I'm in the initial stages of researching soil in my tank. I have a 125 gal tank that is established with a playsand substrate but I'm just not happy with it. The plants are not doing well and I really want more out of it since it is the focal point of my living room. I've alread read up on what soils to use so I'm planning to use regular peat along with some organic soil. My question is about preparing this stuff to be put in a tank that is already running. I do have a place to put my fish for a short time so that's not a problem. I also have access to a 37gal rubbermaid trash can for preparing as well. What would be the best way to proceed with changing the substrate over? I'm guessing it will likely involve draining the tank and removing the substrate.

BTW, this tank is on a sump that has a good established biofilter to handle the ammonia.


----------



## dwalstad (Apr 14, 2006)

It sounds like your soil choice will be rich enough. However, I'd go easy on the peat or leave it out altogether.

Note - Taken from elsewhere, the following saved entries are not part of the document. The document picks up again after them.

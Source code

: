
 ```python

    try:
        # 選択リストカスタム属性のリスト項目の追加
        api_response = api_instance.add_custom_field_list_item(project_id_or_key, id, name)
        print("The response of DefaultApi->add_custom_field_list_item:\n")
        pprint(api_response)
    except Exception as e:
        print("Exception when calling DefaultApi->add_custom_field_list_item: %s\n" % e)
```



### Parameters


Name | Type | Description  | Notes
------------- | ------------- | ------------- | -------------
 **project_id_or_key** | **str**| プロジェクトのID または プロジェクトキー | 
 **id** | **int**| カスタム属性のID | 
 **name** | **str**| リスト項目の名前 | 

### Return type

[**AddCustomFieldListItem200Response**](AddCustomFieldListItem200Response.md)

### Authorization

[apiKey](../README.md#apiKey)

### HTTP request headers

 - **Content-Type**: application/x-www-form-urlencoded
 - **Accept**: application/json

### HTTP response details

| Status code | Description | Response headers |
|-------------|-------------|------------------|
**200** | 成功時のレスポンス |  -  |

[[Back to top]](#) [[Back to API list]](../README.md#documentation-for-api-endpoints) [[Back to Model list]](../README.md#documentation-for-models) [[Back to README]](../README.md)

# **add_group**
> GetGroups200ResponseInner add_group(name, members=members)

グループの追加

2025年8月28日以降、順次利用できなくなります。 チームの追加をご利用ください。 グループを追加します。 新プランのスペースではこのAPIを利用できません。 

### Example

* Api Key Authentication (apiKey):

I think finding the "right" soil is less important than other factors. The soil layer should be no more than 1" deep and covered with 1" of gravel or sand. You should have plenty of plant species and enough plants right from the start. There should be enough light. You should be careful working with the soil (for a 125 gal, I'd recommend doing a bottle test before hand).

All of this (and more) is in my book, but sometimes the highlights are worth repeating.  

At least, you have seen for yourself that aquarium plants won't do well in pure sand.


----------



## ILuvMyGoldBarb (Apr 7, 2007)

Everything I've seen so far deals with high light environments. Currently I have 160w of NO flourescent lights. I can get that to 320 if I need to. Will the 160 be sufficent for the soil?


----------



## littleguy (Jan 6, 2005)

Will your tank be getting any direct or filtered sunlight?


----------



## ILuvMyGoldBarb (Apr 7, 2007)

no, no direct or filtered sunlight. Just my NO flourescent lighting. As I mentioned, I can add another 160w of light to the tank if need be.


----------



## DataGuru (Mar 11, 2005)

I'd had good luck with around 2 wpg with plants potted in topsoil with no direct sunlight.


----------



## bpimm (Jun 12, 2006)

I have good luck with 128W of NO T-8 bulbs in cheap shop lights from Home depot over my 80Gal, but have also ran up to 3WPG without problems. The 32W T-8 puts out more light than the 40W T-12 does, depending on bulb choice of course. How deep is your tank? if you want to grow low growing plants you may need more light if the tank is deep, like a 4 foot 125.

Brian


----------



## ILuvMyGoldBarb (Apr 7, 2007)

I've often looked at the 32w T8 bulbs but I was told that though they look brighter they don't actually give more light. Could someone clear that up for me?


----------



## bristles (Mar 7, 2006)

Our aquarium gardening club advocates soil mix substrates (I have one also & it works) around 3/4 to 1 inch of Ace hardware topsoil (not potting soil) then add around 1 & a half inch's of Turface (baked clay infield conditioner, cheap!) covered with 1 & a half inch's of fine quartz gravel. the plants grow wonderfully. Some folks poo poo soil substrates because they cloud the water when uprooting plants, but the water clears and its all good. It works for us so don't be afraid, just do your home work, reading a copy of Diane W's book (it's a classic) would be a great start.


----------



## snickle (Apr 8, 2007)

I currently use 2.5 inches of small gravel and 1.5 inches of medium river rock looking gravel. I was wondering about something else to the substrate to help the plants. I had not planned on a heavily planted tank when I started.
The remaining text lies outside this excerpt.